PROBLEM TO WORK ON —
The answer is the set of lines that include "customerWantsCondiments", copied from the data below.

(Collected data entries)
^^^^

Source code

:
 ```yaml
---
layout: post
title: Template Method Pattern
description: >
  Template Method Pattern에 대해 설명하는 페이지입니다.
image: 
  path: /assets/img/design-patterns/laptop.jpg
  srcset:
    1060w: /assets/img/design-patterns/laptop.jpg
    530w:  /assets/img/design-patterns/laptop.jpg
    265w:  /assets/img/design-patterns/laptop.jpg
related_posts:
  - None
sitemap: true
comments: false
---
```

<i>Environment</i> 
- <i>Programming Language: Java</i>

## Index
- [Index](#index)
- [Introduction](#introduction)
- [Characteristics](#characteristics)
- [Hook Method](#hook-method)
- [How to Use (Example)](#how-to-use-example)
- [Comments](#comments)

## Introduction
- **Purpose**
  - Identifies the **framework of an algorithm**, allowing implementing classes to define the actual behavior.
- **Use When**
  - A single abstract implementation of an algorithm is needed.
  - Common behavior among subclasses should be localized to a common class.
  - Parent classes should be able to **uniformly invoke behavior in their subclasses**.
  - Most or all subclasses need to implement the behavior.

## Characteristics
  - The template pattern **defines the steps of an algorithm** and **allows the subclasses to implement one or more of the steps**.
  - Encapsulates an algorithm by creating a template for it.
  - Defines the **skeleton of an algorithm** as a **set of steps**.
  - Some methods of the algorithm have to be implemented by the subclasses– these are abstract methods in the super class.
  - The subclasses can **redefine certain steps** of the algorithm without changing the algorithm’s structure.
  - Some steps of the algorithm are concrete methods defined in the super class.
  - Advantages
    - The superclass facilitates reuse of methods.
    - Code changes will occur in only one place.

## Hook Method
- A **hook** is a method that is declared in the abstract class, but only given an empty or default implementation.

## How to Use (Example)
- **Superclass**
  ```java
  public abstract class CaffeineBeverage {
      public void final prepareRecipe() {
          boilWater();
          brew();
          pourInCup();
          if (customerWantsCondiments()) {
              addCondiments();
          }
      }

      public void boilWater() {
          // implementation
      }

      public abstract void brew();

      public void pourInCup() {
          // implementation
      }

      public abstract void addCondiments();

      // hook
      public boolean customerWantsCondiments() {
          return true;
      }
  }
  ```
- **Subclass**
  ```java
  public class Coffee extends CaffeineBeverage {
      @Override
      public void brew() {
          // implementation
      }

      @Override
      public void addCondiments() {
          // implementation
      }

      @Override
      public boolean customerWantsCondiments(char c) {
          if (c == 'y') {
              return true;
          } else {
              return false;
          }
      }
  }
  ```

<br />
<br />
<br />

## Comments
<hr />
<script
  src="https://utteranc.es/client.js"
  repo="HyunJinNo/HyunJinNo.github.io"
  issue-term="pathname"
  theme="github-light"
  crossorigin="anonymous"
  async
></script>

^^^^

YOUR SOLUTION —
          if (customerWantsCondiments()) {
      public boolean customerWantsCondiments() {
      public boolean customerWantsCondiments(char c) {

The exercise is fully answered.